**PROBLEM DETAILS:** Write out the entries below exactly, but only from the line containing "Clicking the marker" through the line containing "<li>Currently building my", and without the pictures.
+ + + + +
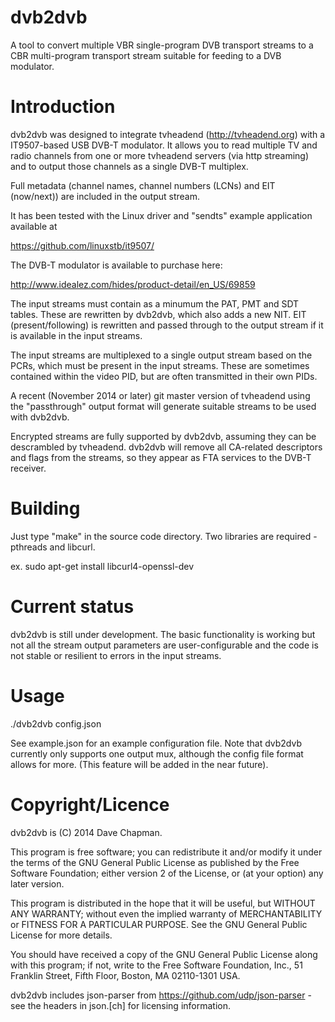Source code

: dvb2dvb
=======

A tool to convert multiple VBR single-program DVB transport streams to
a CBR multi-program transport stream suitable for feeding to a DVB
modulator.


Introduction
============

dvb2dvb was designed to integrate tvheadend (http://tvheadend.org)
with a IT9507-based USB DVB-T modulator.  It allows you to read
multiple TV and radio channels from one or more tvheadend servers (via
http streaming) and to output those channels as a single DVB-T
multiplex.

Full metadata (channel names, channel numbers (LCNs) and EIT
(now/next)) are included in the output stream.

It has been tested with the Linux driver and "sendts" example
application available at

https://github.com/linuxstb/it9507/

The DVB-T modulator is available to purchase here:

http://www.idealez.com/hides/product-detail/en_US/69859

The input streams must contain as a minumum the PAT, PMT and SDT
tables.  These are rewritten by dvb2dvb, which also adds a new NIT.  EIT
(present/following) is rewritten and passed through to the output
stream if it is available in the input streams.

The input streams are multiplexed to a single output stream based on
the PCRs, which must be present in the input streams.  These are
sometimes contained within the video PID, but are often transmitted in
their own PIDs.

A recent (November 2014 or later) git master version of tvheadend
using the "passthrough" output format will generate suitable streams
to be used with dvb2dvb.

Encrypted streams are fully supported by dvb2dvb, assuming they can be
descrambled by tvheadend.  dvb2dvb will remove all CA-related
descriptors and flags from the streams, so they appear as FTA services
to the DVB-T receiver.


Building
========

Just type "make" in the source code directory.  Two libraries are
required - pthreads and libcurl.

ex.
sudo apt-get install libcurl4-openssl-dev


Current status
==============

dvb2dvb is still under development.  The basic functionality is
working but not all the stream output parameters are user-configurable
and the code is not stable or resilient to errors in the input
streams.


Usage
=====

./dvb2dvb config.json

See example.json for an example configuration file.  Note that dvb2dvb
currently only supports one output mux, although the config file
format allows for more. (This feature will be added in the near future).


Copyright/Licence
=================

dvb2dvb is (C) 2014 Dave Chapman.  

This program is free software; you can redistribute it and/or modify
it under the terms of the GNU General Public License as published by
the Free Software Foundation; either version 2 of the License, or
(at your option) any later version.

This program is distributed in the hope that it will be useful,
but WITHOUT ANY WARRANTY; without even the implied warranty of
MERCHANTABILITY or FITNESS FOR A PARTICULAR PURPOSE.  See the
GNU General Public License for more details.

You should have received a copy of the GNU General Public License along
with this program; if not, write to the Free Software Foundation, Inc.,
51 Franklin Street, Fifth Floor, Boston, MA 02110-1301 USA.


dvb2dvb includes json-parser from https://github.com/udp/json-parser -
see the headers in json.[ch] for licensing information.
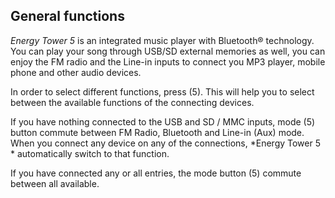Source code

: ## General functions

*Energy Tower 5* is an integrated music player with Bluetooth® technology. You can play your song through USB/SD external memories as well, you can enjoy the FM radio and the Line-in inputs to connect you MP3 player, mobile phone and other audio devices.

In order to select different functions, press (5). This will help you to select between the available functions of the connecting devices.

If you have nothing connected to the USB and SD / MMC inputs, mode (5) button commute between FM Radio, Bluetooth and Line-in (Aux) mode. When you connect any device on any of the connections, *Energy Tower 5 * automatically switch to that function.

If you have connected any or all entries, the mode button (5) commute between all available.

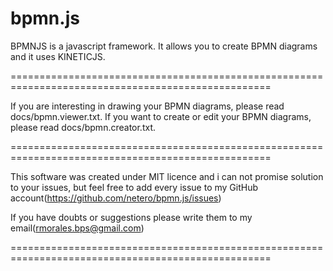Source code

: bpmn.js
=======

BPMNJS is a javascript framework. It allows you to create BPMN diagrams and it uses KINETICJS.

===================================================================================================

If you are interesting in drawing your BPMN diagrams, please read docs/bpmn.viewer.txt.
If you want to create or edit your BPMN diagrams, please read docs/bpmn.creator.txt.

===================================================================================================

This software was created under MIT licence and i can not promise solution to your issues, but feel free to
add every issue to my GitHub account(https://github.com/netero/bpmn.js/issues) 

If you have doubts or suggestions please write them to my email(rmorales.bps@gmail.com)

===================================================================================================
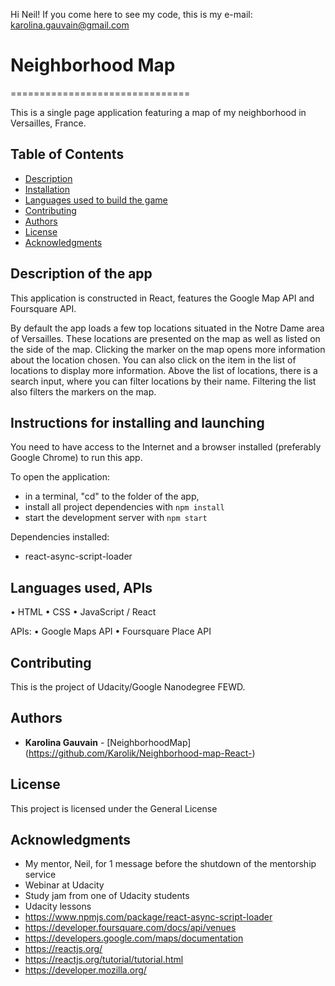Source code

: Hi Neil! 
If you come here to see my code, this is my e-mail: 
karolina.gauvain@gmail.com

# Neighborhood Map
===============================

This is a single page application featuring a map of my neighborhood in Versailles, France.

## Table of Contents

* [Description](#description)
* [Installation](#instructions-for-installing-and-launching)
* [Languages used to build the game](#languages-used-to-build-the-game)
* [Contributing](#contributing)
* [Authors](#authors)
* [License](#license)
* [Acknowledgments](#acknowledgments)

## Description of the app

This application is constructed in React, features the Google Map API and Foursquare API.

By default the app loads a few top locations situated in the Notre Dame area of Versailles. These locations are presented on the map as well as listed on the side of the map.
Clicking the marker on the map opens more information about the location chosen.
You can also click on the item in the list of locations to display more information.
Above the list of locations, there is a search input, where you can filter locations by their name.
Filtering the list also filters the markers on the map.


## Instructions for installing and launching

You need to have access to the Internet and a browser installed (preferably Google Chrome) to run this app.

To open the application: 

* in a terminal, "cd" to the folder of the app,
* install all project dependencies with `npm install`
* start the development server with `npm start`

Dependencies installed:
* react-async-script-loader

## Languages used, APIs

•	HTML
•	CSS
•	JavaScript / React

APIs:
•   Google Maps API
•   Foursquare Place API

## Contributing

This is the project of Udacity/Google Nanodegree FEWD.

## Authors

* **Karolina Gauvain**  - [NeighborhoodMap] (https://github.com/Karolik/Neighborhood-map-React-)

## License

This project is licensed under the General License 

## Acknowledgments

* My mentor, Neil, for 1 message before the shutdown of the mentorship service
* Webinar at Udacity
* Study jam from one of Udacity students
* Udacity lessons
* https://www.npmjs.com/package/react-async-script-loader
* https://developer.foursquare.com/docs/api/venues
* https://developers.google.com/maps/documentation
* https://reactjs.org/
* https://reactjs.org/tutorial/tutorial.html
* https://developer.mozilla.org/
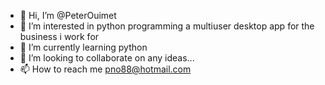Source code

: - 👋 Hi, I’m @PeterOuimet
- 👀 I’m interested in python programming a multiuser desktop app for the business i work for
- 🌱 I’m currently learning python
- 💞️ I’m looking to collaborate on any ideas...
- 📫 How to reach me pno88@hotmail.com

<!---
PeterOuimet/PeterOuimet is a ✨ special ✨ repository because its `README.md` (this file) appears on your GitHub profile.
You can click the Preview link to take a look at your changes.
--->
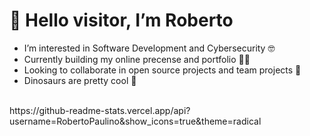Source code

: <h1>👋 Hello visitor, I’m Roberto</h1>
<ul>
<li>I’m interested in Software Development and Cybersecurity 🤓</li>
<li>Currently building my online precense and portfolio 👨‍💻 </li>
<li>Looking to collaborate in open source projects and team projects 👀</li>
<li>Dinosaurs are pretty cool 🦖</li>
</ul>

<br>
https://github-readme-stats.vercel.app/api?username=RobertoPaulino&show_icons=true&theme=radical
<!---
RobertoPaulino/RobertoPaulino is a ✨ special ✨ repository because its `README.md` (this file) appears on your GitHub profile.
You can click the Preview link to take a look at your changes.
--->
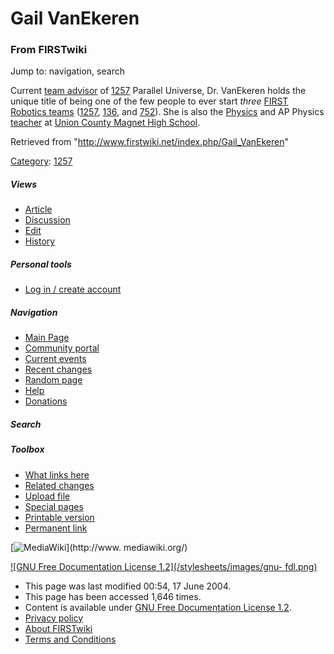 # Gail VanEkeren

### From FIRSTwiki

Jump to: navigation, search

Current [team advisor](/index.php/Team_advisor "Team advisor" ) of
[1257](/index.php/1257 "1257" ) Parallel Universe, Dr. VanEkeren holds the
unique title of being one of the few people to ever start _three_ [FIRST
Robotics teams](/index.php/FIRST_Robotics_team "FIRST Robotics team" )
([1257](/index.php/1257 "1257" ), [136](/index.php/136 "136" ), and
[752](/index.php/752 "752" )). She is also the [Physics](/index.php/Physics
"Physics" ) and AP Physics [teacher](/index.php/Teacher "Teacher" ) at [Union
County Magnet High
School](http://www.wikipedia.org/wiki/Union_County_Magnet_High_School
"wikipedia:Union_County_Magnet_High_School" ).

Retrieved from "<http://www.firstwiki.net/index.php/Gail_VanEkeren>"

[Category](/index.php?title=Special:Categories&article=Gail_VanEkeren
"Special:Categories" ): [1257](/index.php/Category:1257 "Category:1257" )

##### Views

  * [Article](/index.php/Gail_VanEkeren)
  * [Discussion](/index.php/Talk:Gail_VanEkeren)
  * [Edit](/index.php?title=Gail_VanEkeren&action=edit)
  * [History](/index.php?title=Gail_VanEkeren&action=history)

##### Personal tools

  * [Log in / create account](/index.php?title=Special:Userlogin&returnto=Gail_VanEkeren)

[](/index.php/Main_Page "Main Page" )

##### Navigation

  * [Main Page](/index.php/Main_Page)
  * [Community portal](/index.php/FIRSTwiki:Community_portal)
  * [Current events](/index.php/Current_events)
  * [Recent changes](/index.php/Special:Recentchanges)
  * [Random page](/index.php/Special:Random)
  * [Help](/index.php/FIRSTwiki:Help)
  * [Donations](/index.php/FIRSTwiki:Site_support)

##### Search



##### Toolbox

  * [What links here](/index.php/Special:Whatlinkshere/Gail_VanEkeren)
  * [Related changes](/index.php/Special:Recentchangeslinked/Gail_VanEkeren)
  * [Upload file](/index.php/Special:Upload)
  * [Special pages](/index.php/Special:Specialpages)
  * [Printable version](/index.php?title=Gail_VanEkeren&printable=yes)
  * [Permanent link](/index.php?title=Gail_VanEkeren&oldid=37680)

[![MediaWiki](/skins/common/images/poweredby_mediawiki_88x31.png)](http://www.
mediawiki.org/)

[![GNU Free Documentation License 1.2](/stylesheets/images/gnu-
fdl.png)](http://www.gnu.org/copyleft/fdl.html)

  * This page was last modified 00:54, 17 June 2004.
  * This page has been accessed 1,646 times.
  * Content is available under [GNU Free Documentation License 1.2](http://www.gnu.org/copyleft/fdl.html "http://www.gnu.org/copyleft/fdl.html" ).
  * [Privacy policy](/index.php/FIRSTwiki:Privacy_policy "FIRSTwiki:Privacy policy" )
  * [About FIRSTwiki](/index.php/FIRSTwiki:About "FIRSTwiki:About" )
  * [Terms and Conditions](/index.php/FIRSTwiki:Terms_and_conditions "FIRSTwiki:Terms and conditions" )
+ + + + +
**ANSWER FOR THE TASK:**
Clicking the marker on the map opens more information about the location chosen.
You can also click on the item in the list of locations to display more information.
Above the list of locations, there is a search input, where you can filter locations by their name.
Filtering the list also filters the markers on the map.


## Instructions for installing and launching

You need to have access to the Internet and a browser installed (preferably Google Chrome) to run this app.

To open the application: 

* in a terminal, "cd" to the folder of the app,
* install all project dependencies with `npm install`
* start the development server with `npm start`

Dependencies installed:
* react-async-script-loader

## Languages used, APIs

•	HTML
•	CSS
•	JavaScript / React

APIs:
•   Google Maps API
•   Foursquare Place API

## Contributing

This is the project of Udacity/Google Nanodegree FEWD.

## Authors

* **Karolina Gauvain**  - [NeighborhoodMap] (https://github.com/Karolik/Neighborhood-map-React-)

## License

This project is licensed under the General License 

## Acknowledgments

* My mentor, Neil, for 1 message before the shutdown of the mentorship service
* Webinar at Udacity
* Study jam from one of Udacity students
* Udacity lessons
* https://www.npmjs.com/package/react-async-script-loader
* https://developer.foursquare.com/docs/api/venues
* https://developers.google.com/maps/documentation
* https://reactjs.org/
* https://reactjs.org/tutorial/tutorial.html
* https://developer.mozilla.org/
Source code

: - 👋 Hi, I’m @PeterOuimet
- 👀 I’m interested in python programming a multiuser desktop app for the business i work for
- 🌱 I’m currently learning python
- 💞️ I’m looking to collaborate on any ideas...
- 📫 How to reach me pno88@hotmail.com

<!---
PeterOuimet/PeterOuimet is a ✨ special ✨ repository because its `README.md` (this file) appears on your GitHub profile.
You can click the Preview link to take a look at your changes.
--->
Source code

: <h1>👋 Hello visitor, I’m Roberto</h1>
<ul>
<li>I’m interested in Software Development and Cybersecurity 🤓</li>
<li>Currently building my online precense and portfolio 👨‍💻 </li>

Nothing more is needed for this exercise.